** DIRECTIONS FOR THIS TASK **
Repeat the data exactly, every last line of it.

*-*-*

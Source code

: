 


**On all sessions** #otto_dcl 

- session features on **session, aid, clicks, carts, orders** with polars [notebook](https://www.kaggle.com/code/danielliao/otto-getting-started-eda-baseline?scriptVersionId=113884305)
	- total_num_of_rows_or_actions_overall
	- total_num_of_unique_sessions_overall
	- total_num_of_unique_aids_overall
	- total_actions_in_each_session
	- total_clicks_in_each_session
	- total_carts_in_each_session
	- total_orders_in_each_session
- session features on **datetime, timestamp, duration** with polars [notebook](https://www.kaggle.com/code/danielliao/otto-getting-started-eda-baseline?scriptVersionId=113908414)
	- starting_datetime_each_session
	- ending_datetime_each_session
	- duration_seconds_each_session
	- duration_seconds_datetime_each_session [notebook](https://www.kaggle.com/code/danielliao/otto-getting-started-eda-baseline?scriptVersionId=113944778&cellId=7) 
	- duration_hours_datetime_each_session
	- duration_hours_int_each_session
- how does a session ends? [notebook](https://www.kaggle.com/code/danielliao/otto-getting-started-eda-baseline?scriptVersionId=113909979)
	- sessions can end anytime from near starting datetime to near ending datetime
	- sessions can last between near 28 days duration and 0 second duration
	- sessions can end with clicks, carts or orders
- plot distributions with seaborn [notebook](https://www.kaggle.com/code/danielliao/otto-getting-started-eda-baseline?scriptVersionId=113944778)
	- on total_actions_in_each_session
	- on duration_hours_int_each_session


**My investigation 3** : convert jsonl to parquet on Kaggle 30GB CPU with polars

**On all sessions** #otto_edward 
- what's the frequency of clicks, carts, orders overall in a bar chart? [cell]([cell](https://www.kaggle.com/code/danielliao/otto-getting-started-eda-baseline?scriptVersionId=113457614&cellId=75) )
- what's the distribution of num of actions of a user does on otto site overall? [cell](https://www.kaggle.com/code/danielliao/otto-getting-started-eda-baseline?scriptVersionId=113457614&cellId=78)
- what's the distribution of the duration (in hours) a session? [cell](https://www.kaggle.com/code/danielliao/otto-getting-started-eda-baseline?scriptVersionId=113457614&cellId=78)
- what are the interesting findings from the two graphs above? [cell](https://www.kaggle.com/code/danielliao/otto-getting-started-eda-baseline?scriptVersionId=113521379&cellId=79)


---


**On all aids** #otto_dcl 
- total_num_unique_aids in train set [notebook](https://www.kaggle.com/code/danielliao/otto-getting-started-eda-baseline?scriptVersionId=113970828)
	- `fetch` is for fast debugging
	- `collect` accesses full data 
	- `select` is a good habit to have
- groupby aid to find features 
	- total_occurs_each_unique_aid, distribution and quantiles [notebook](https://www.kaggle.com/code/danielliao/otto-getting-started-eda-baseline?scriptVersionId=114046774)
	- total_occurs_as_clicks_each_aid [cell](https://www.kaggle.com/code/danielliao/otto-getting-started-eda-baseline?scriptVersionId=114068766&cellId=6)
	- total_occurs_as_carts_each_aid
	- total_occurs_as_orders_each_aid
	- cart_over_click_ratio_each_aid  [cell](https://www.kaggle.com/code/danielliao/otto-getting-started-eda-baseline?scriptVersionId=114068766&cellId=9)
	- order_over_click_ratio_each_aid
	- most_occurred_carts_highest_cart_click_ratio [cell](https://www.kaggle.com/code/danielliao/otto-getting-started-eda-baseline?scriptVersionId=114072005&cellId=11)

*-*-*

** SOLUTION FOR THIS PROBLEM **
Source code

: 


**On all sessions** #otto_dcl 

- session features on **session, aid, clicks, carts, orders** with polars [notebook](https://www.kaggle.com/code/danielliao/otto-getting-started-eda-baseline?scriptVersionId=113884305)
	- total_num_of_rows_or_actions_overall
	- total_num_of_unique_sessions_overall
	- total_num_of_unique_aids_overall
	- total_actions_in_each_session
	- total_clicks_in_each_session
	- total_carts_in_each_session
	- total_orders_in_each_session
- session features on **datetime, timestamp, duration** with polars [notebook](https://www.kaggle.com/code/danielliao/otto-getting-started-eda-baseline?scriptVersionId=113908414)
	- starting_datetime_each_session
	- ending_datetime_each_session
	- duration_seconds_each_session
	- duration_seconds_datetime_each_session [notebook](https://www.kaggle.com/code/danielliao/otto-getting-started-eda-baseline?scriptVersionId=113944778&cellId=7) 
	- duration_hours_datetime_each_session
	- duration_hours_int_each_session
- how does a session ends? [notebook](https://www.kaggle.com/code/danielliao/otto-getting-started-eda-baseline?scriptVersionId=113909979)
	- sessions can end anytime from near starting datetime to near ending datetime
	- sessions can last between near 28 days duration and 0 second duration
	- sessions can end with clicks, carts or orders
- plot distributions with seaborn [notebook](https://www.kaggle.com/code/danielliao/otto-getting-started-eda-baseline?scriptVersionId=113944778)
	- on total_actions_in_each_session
	- on duration_hours_int_each_session


**My investigation 3** : convert jsonl to parquet on Kaggle 30GB CPU with polars

**On all sessions** #otto_edward 
- what's the frequency of clicks, carts, orders overall in a bar chart? [cell]([cell](https://www.kaggle.com/code/danielliao/otto-getting-started-eda-baseline?scriptVersionId=113457614&cellId=75) )
- what's the distribution of num of actions of a user does on otto site overall? [cell](https://www.kaggle.com/code/danielliao/otto-getting-started-eda-baseline?scriptVersionId=113457614&cellId=78)
- what's the distribution of the duration (in hours) a session? [cell](https://www.kaggle.com/code/danielliao/otto-getting-started-eda-baseline?scriptVersionId=113457614&cellId=78)
- what are the interesting findings from the two graphs above? [cell](https://www.kaggle.com/code/danielliao/otto-getting-started-eda-baseline?scriptVersionId=113521379&cellId=79)


---


**On all aids** #otto_dcl 
- total_num_unique_aids in train set [notebook](https://www.kaggle.com/code/danielliao/otto-getting-started-eda-baseline?scriptVersionId=113970828)
	- `fetch` is for fast debugging
	- `collect` accesses full data 
	- `select` is a good habit to have
- groupby aid to find features 
	- total_occurs_each_unique_aid, distribution and quantiles [notebook](https://www.kaggle.com/code/danielliao/otto-getting-started-eda-baseline?scriptVersionId=114046774)
	- total_occurs_as_clicks_each_aid [cell](https://www.kaggle.com/code/danielliao/otto-getting-started-eda-baseline?scriptVersionId=114068766&cellId=6)
	- total_occurs_as_carts_each_aid
	- total_occurs_as_orders_each_aid
	- cart_over_click_ratio_each_aid  [cell](https://www.kaggle.com/code/danielliao/otto-getting-started-eda-baseline?scriptVersionId=114068766&cellId=9)
	- order_over_click_ratio_each_aid
	- most_occurred_carts_highest_cart_click_ratio [cell](https://www.kaggle.com/code/danielliao/otto-getting-started-eda-baseline?scriptVersionId=114072005&cellId=11)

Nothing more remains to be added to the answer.